Co-electrolysis of CO2 and H2O vapour can be conducted in solid oxide cell (SOC) to generate electricity and produce syngas with high conversion and selectivity [16]. The SOC converts electrical energy to chemicals when operating in electrolytic mode, and vice versa in fuel cell mode [142]. The SOC operates at an elevated temperature (≥800 °C) [16], and suffers from concentration polarisation and degradation of electrode [143]. Call et al. [144] have studied the use of fluidic oscillators to disrupt gas flow boundary layers and intensify mass transfer, leading to the development of a highly energy efficient system. The same researchers have also attempted to couple plasma with the SOC to improve energy efficiency of CO2 activation while fluidic oscillation reduce concentration polarisation leading to an enhanced mass transfer.

The CO2 reduction in electrochemical systems can be cost-effective depending on the chemical targeted and prevailing economic conditions. For instance, Jouny and co-workers have demonstrated that CO2 conversion to CO and formic acid can be highly profitable in such systems provided key electrocatalytic performance targets such as high selectivity and overpotential are met [145]. PI approaches can be directed at improving these desirable performance characteristics as highlighted above and thus making electrochemical processes more economically viable especially at large scales. The additional energy input often associated with active PI techniques such as fluid oscillations, centrifugal processing etc. should nevertheless be included in any economic analysis for a realistic assessment of operating costs and profitability.

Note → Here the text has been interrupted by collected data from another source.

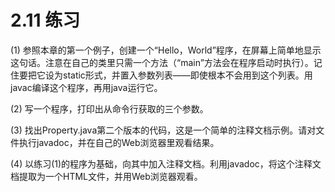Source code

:# 2.11 练习


(1) 参照本章的第一个例子，创建一个“Hello，World”程序，在屏幕上简单地显示这句话。注意在自己的类里只需一个方法（“main”方法会在程序启动时执行）。记住要把它设为static形式，并置入参数列表——即使根本不会用到这个列表。用javac编译这个程序，再用java运行它。

(2) 写一个程序，打印出从命令行获取的三个参数。

(3) 找出Property.java第二个版本的代码，这是一个简单的注释文档示例。请对文件执行javadoc，并在自己的Web浏览器里观看结果。

(4) 以练习(1)的程序为基础，向其中加入注释文档。利用javadoc，将这个注释文档提取为一个HTML文件，并用Web浏览器观看。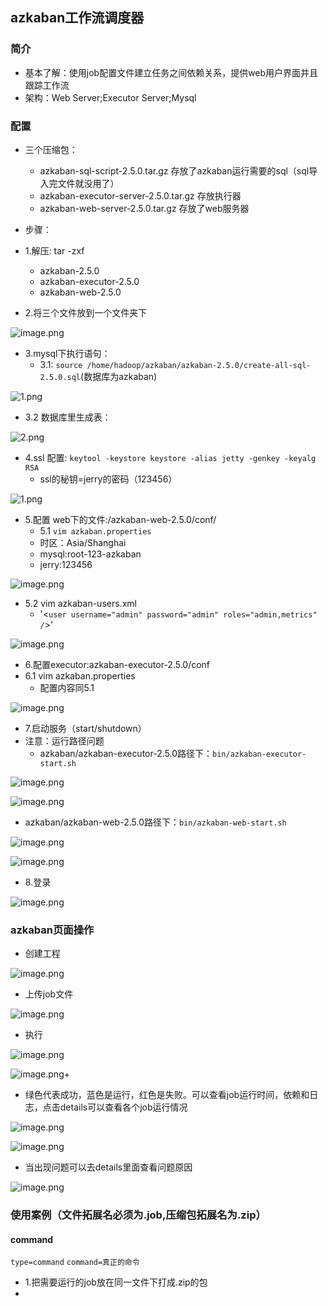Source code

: ## azkaban工作流调度器

### 简介 
* 基本了解：使用job配置文件建立任务之间依赖关系，提供web用户界面并且跟踪工作流
* 架构：Web Server;Executor Server;Mysql
### 配置 
* 三个压缩包：
  * azkaban-sql-script-2.5.0.tar.gz   存放了azkaban运行需要的sql（sql导入完文件就没用了）
  * azkaban-executor-server-2.5.0.tar.gz 存放执行器
  * azkaban-web-server-2.5.0.tar.gz 存放了web服务器

* 步骤：
* 1.解压: tar -zxf 
   * azkaban-2.5.0
   * azkaban-executor-2.5.0
   * azkaban-web-2.5.0
* 2.将三个文件放到一个文件夹下

![image.png](https://upload-images.jianshu.io/upload_images/14466577-393430c49e1f3a09.png?imageMogr2/auto-orient/strip%7CimageView2/2/w/1240)

* 3.mysql下执行语句：
   * 3.1: `source /home/hadoop/azkaban/azkaban-2.5.0/create-all-sql-2.5.0.sql`(数据库为azkaban)

![1.png](https://upload-images.jianshu.io/upload_images/14465950-147874b28ef63e80.png?imageMogr2/auto-orient/strip%7CimageView2/2/w/1240)
  
   * 3.2 数据库里生成表：
  
![2.png](https://upload-images.jianshu.io/upload_images/14465950-e858e16797a25f42.png?imageMogr2/auto-orient/strip%7CimageView2/2/w/1240)

* 4.ssl 配置: `keytool -keystore keystore -alias jetty -genkey -keyalg RSA`
  * ssl的秘钥=jerry的密码（123456）
 
![1.png](https://upload-images.jianshu.io/upload_images/14465950-0f326339302f4333.png?imageMogr2/auto-orient/strip%7CimageView2/2/w/1240)

* 5.配置 web下的文件:/azkaban-web-2.5.0/conf/
   * 5.1 `vim azkaban.properties`
    * 时区：Asia/Shanghai
    * mysql:root-123-azkaban
    * jerry:123456
 
![image.png](https://upload-images.jianshu.io/upload_images/14466577-a98c1a0c59bae5c8.png?imageMogr2/auto-orient/strip%7CimageView2/2/w/1240)

  * 5.2 vim azkaban-users.xml
      * '<`user username="admin" password="admin" roles="admin,metrics" /`>'
 
![image.png](https://upload-images.jianshu.io/upload_images/14466577-b868f85d39739c9e.png?imageMogr2/auto-orient/strip%7CimageView2/2/w/1240)
  
* 6.配置executor:azkaban-executor-2.5.0/conf
 * 6.1 vim azkaban.properties
      * 配置内容同5.1
 
![image.png](https://upload-images.jianshu.io/upload_images/14466577-bd6a068b5b03814f.png?imageMogr2/auto-orient/strip%7CimageView2/2/w/1240)

* 7.启动服务（start/shutdown）
 * 注意：运行路径问题
      * azkaban/azkaban-executor-2.5.0路径下：`bin/azkaban-executor-start.sh`
 
![image.png](https://upload-images.jianshu.io/upload_images/14466577-a4819c13c27b1f52.png?imageMogr2/auto-orient/strip%7CimageView2/2/w/1240)
  
![image.png](https://upload-images.jianshu.io/upload_images/14466577-8c72e32fceda9bc8.png?imageMogr2/auto-orient/strip%7CimageView2/2/w/1240)
  
 * azkaban/azkaban-web-2.5.0路径下：`bin/azkaban-web-start.sh`
  
![image.png](https://upload-images.jianshu.io/upload_images/14466577-104790922d686c78.png?imageMogr2/auto-orient/strip%7CimageView2/2/w/1240)
  
![image.png](https://upload-images.jianshu.io/upload_images/14466577-fdc4f5d7e81bc87b.png?imageMogr2/auto-orient/strip%7CimageView2/2/w/1240)


* 8.登录

![image.png](https://upload-images.jianshu.io/upload_images/14466577-98edbbf1ab966998.png?imageMogr2/auto-orient/strip%7CimageView2/2/w/1240)

### azkaban页面操作
* 创建工程

![image.png](https://upload-images.jianshu.io/upload_images/14466577-c04525f43022df0f.png?imageMogr2/auto-orient/strip%7CimageView2/2/w/1240)

* 上传job文件

![image.png](https://upload-images.jianshu.io/upload_images/14466577-e8c636cdbe7f2b5c.png?imageMogr2/auto-orient/strip%7CimageView2/2/w/1240)

* 执行

 ![image.png](https://upload-images.jianshu.io/upload_images/14466577-d3fc572548892098.png?imageMogr2/auto-orient/strip%7CimageView2/2/w/1240)

![image.png](https://upload-images.jianshu.io/upload_images/14466577-7fcf0e33204d3032.png?imageMogr2/auto-orient/strip%7CimageView2/2/w/1240)+

 * 绿色代表成功，蓝色是运行，红色是失败。可以查看job运行时间，依赖和日志，点击details可以查看各个job运行情况
 
![image.png](https://upload-images.jianshu.io/upload_images/14466577-e79a740c9d25d8d9.png?imageMogr2/auto-orient/strip%7CimageView2/2/w/1240)

![image.png](https://upload-images.jianshu.io/upload_images/14466577-fafec7f716c20b43.png?imageMogr2/auto-orient/strip%7CimageView2/2/w/1240)

 * 当出现问题可以去details里面查看问题原因
 
![image.png](https://upload-images.jianshu.io/upload_images/14466577-fdb0db44122346d6.png?imageMogr2/auto-orient/strip%7CimageView2/2/w/1240)


### 使用案例（文件拓展名必须为.job,压缩包拓展名为.zip）
#### command
`type=command`
`command=真正的命令`
* 1.把需要运行的job放在同一文件下打成.zip的包
*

Currently the main drawback of electrochemical CO2 conversion in general is the lack of studies demonstrating the capabilities of the technology at scales large enough for industrial implementation [131]. Implementing PI techniques such as operating in microfluidic channels for instance may exacerbate these scale-up challenges, although the potential for scaling out (i.e operating in a large number of parallel channels) which have been demonstrated for other processes may provide a possible solution.

Plasma conversion

The high-cost thermal energy required for CO2 reduction through thermochemical routes can be by-passed using non-thermal plasma technology generated through electric discharge. Non-thermal plasma, otherwise known as ‘cold plasma’, is characterised by high average energetic electrons (1–10 eV) with an average temperature of 104 – 105 K [146] while the gas temperature remains near ambient. Compared to thermal plasma where operating temperatures can reach over 1000 K [147], non-thermal plasma is significantly more energy efficient and therefore more cost-effective as an energy source. Using non-thermal plasma to activate catalysts can facilitate thermodynamically uphill reactions [148] leading to an increased yield and selectivity at ambient temperature and atmospheric pressure avoiding catalyst sintering [149]. The synergetic effect of plasma and catalysts is shown in Fig. 10. Although the interaction between plasma and catalyst surface is not always clearly understood [151], apart from operating at low temperature, it enables quick start-up and shutdown cycles. A typical Dielectric Barrier Discharge (DBD) set up is shown in Fig. 11.

Fig. 10
figure10

Influence of plasma and catalysts on each other. Adapted from [150], Copyright (2009), with permission from American Chemical Society

Fig. 11
figure11

Plasma assisted catalytic DBD reactor set up. Reprinted from [152], Copyright (2016), with permission from Elsevier

Zeng et al. [20] reported an increase in conversion of CO2 hydrogenation by more than 30% upon incorporating plasma with Ni/Al2O3 catalyst in relation to plasma only at 4:1 H2 to CO2 ratio and 30 W discharge power in DBD reactor. The electron temperature of plasma can be increased by reduction of the discharge gap upon addition of packing material [146]. For wider discharge gaps in industrial applications, a filamentary discharge is typically observed. Filamentary discharges are transient and occur due to increase in the insulation medium (gas) between the electrodes which leads to ionization of the gas, being possible to visually observe the filaments arcs formed. The addition of a packing materials with a high dielectric constant can transform the discharge nature as a result of a decrease in discharge gap. This can lead to a significant enhancement of discharge characteristics. For example, Mei at al [153]. introduced BaTO3 and glass beads packing materials into DBD reactor, observing a transition to a mixture of surface and filamentary discharge due to decrease in discharge gap. They also observed that the average electric field and mean electron energy increased.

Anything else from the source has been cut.